- _Task instructions_:
An answer that reproduces all the entries exactly is what is needed.

Dataset excerpts:
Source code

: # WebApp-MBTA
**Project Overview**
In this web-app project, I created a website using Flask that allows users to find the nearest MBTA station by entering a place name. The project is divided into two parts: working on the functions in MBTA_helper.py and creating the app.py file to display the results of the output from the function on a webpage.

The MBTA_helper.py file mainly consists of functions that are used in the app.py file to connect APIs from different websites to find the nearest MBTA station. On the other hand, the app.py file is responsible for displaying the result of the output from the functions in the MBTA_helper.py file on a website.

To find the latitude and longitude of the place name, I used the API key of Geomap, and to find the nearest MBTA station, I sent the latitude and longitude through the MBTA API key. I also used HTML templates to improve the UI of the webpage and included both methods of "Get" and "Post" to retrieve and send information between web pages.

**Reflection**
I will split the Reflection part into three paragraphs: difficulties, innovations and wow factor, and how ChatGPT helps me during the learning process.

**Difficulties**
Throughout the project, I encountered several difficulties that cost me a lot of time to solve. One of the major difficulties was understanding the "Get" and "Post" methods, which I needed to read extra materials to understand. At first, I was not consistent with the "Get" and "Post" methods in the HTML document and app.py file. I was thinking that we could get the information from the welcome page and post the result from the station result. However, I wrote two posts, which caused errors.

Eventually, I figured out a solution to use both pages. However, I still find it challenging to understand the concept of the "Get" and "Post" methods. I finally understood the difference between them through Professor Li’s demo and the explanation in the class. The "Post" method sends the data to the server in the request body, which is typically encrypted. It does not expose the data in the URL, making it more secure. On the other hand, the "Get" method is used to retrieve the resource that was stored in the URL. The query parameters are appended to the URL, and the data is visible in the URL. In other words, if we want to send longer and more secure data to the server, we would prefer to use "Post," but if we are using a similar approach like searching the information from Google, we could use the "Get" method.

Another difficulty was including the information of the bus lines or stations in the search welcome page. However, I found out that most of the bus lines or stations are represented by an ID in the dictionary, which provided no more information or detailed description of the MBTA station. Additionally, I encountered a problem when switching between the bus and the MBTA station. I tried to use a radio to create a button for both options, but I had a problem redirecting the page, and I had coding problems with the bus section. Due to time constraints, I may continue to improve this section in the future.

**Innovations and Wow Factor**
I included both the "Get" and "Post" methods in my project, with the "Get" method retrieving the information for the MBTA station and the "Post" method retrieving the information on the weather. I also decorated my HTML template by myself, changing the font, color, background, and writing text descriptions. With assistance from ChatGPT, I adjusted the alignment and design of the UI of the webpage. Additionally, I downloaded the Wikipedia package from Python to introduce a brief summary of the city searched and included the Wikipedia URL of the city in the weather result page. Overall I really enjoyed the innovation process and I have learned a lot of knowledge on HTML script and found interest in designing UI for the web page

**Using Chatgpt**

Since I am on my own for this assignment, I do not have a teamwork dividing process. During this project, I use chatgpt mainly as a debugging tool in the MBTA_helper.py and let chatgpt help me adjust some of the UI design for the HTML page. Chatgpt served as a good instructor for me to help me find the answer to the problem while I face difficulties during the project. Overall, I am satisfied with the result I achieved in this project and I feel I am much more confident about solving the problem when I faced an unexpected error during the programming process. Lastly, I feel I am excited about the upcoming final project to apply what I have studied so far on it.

- _Answer space_:
Source code

: # WebApp-MBTA
**Project Overview**
In this web-app project, I created a website using Flask that allows users to find the nearest MBTA station by entering a place name. The project is divided into two parts: working on the functions in MBTA_helper.py and creating the app.py file to display the results of the output from the function on a webpage.

The MBTA_helper.py file mainly consists of functions that are used in the app.py file to connect APIs from different websites to find the nearest MBTA station. On the other hand, the app.py file is responsible for displaying the result of the output from the functions in the MBTA_helper.py file on a website.

To find the latitude and longitude of the place name, I used the API key of Geomap, and to find the nearest MBTA station, I sent the latitude and longitude through the MBTA API key. I also used HTML templates to improve the UI of the webpage and included both methods of "Get" and "Post" to retrieve and send information between web pages.

**Reflection**
I will split the Reflection part into three paragraphs: difficulties, innovations and wow factor, and how ChatGPT helps me during the learning process.

**Difficulties**
Throughout the project, I encountered several difficulties that cost me a lot of time to solve. One of the major difficulties was understanding the "Get" and "Post" methods, which I needed to read extra materials to understand. At first, I was not consistent with the "Get" and "Post" methods in the HTML document and app.py file. I was thinking that we could get the information from the welcome page and post the result from the station result. However, I wrote two posts, which caused errors.

Eventually, I figured out a solution to use both pages. However, I still find it challenging to understand the concept of the "Get" and "Post" methods. I finally understood the difference between them through Professor Li’s demo and the explanation in the class. The "Post" method sends the data to the server in the request body, which is typically encrypted. It does not expose the data in the URL, making it more secure. On the other hand, the "Get" method is used to retrieve the resource that was stored in the URL. The query parameters are appended to the URL, and the data is visible in the URL. In other words, if we want to send longer and more secure data to the server, we would prefer to use "Post," but if we are using a similar approach like searching the information from Google, we could use the "Get" method.

Another difficulty was including the information of the bus lines or stations in the search welcome page. However, I found out that most of the bus lines or stations are represented by an ID in the dictionary, which provided no more information or detailed description of the MBTA station. Additionally, I encountered a problem when switching between the bus and the MBTA station. I tried to use a radio to create a button for both options, but I had a problem redirecting the page, and I had coding problems with the bus section. Due to time constraints, I may continue to improve this section in the future.

**Innovations and Wow Factor**
I included both the "Get" and "Post" methods in my project, with the "Get" method retrieving the information for the MBTA station and the "Post" method retrieving the information on the weather. I also decorated my HTML template by myself, changing the font, color, background, and writing text descriptions. With assistance from ChatGPT, I adjusted the alignment and design of the UI of the webpage. Additionally, I downloaded the Wikipedia package from Python to introduce a brief summary of the city searched and included the Wikipedia URL of the city in the weather result page. Overall I really enjoyed the innovation process and I have learned a lot of knowledge on HTML script and found interest in designing UI for the web page

**Using Chatgpt**

Since I am on my own for this assignment, I do not have a teamwork dividing process. During this project, I use chatgpt mainly as a debugging tool in the MBTA_helper.py and let chatgpt help me adjust some of the UI design for the HTML page. Chatgpt served as a good instructor for me to help me find the answer to the problem while I face difficulties during the project. Overall, I am satisfied with the result I achieved in this project and I feel I am much more confident about solving the problem when I faced an unexpected error during the programming process. Lastly, I feel I am excited about the upcoming final project to apply what I have studied so far on it.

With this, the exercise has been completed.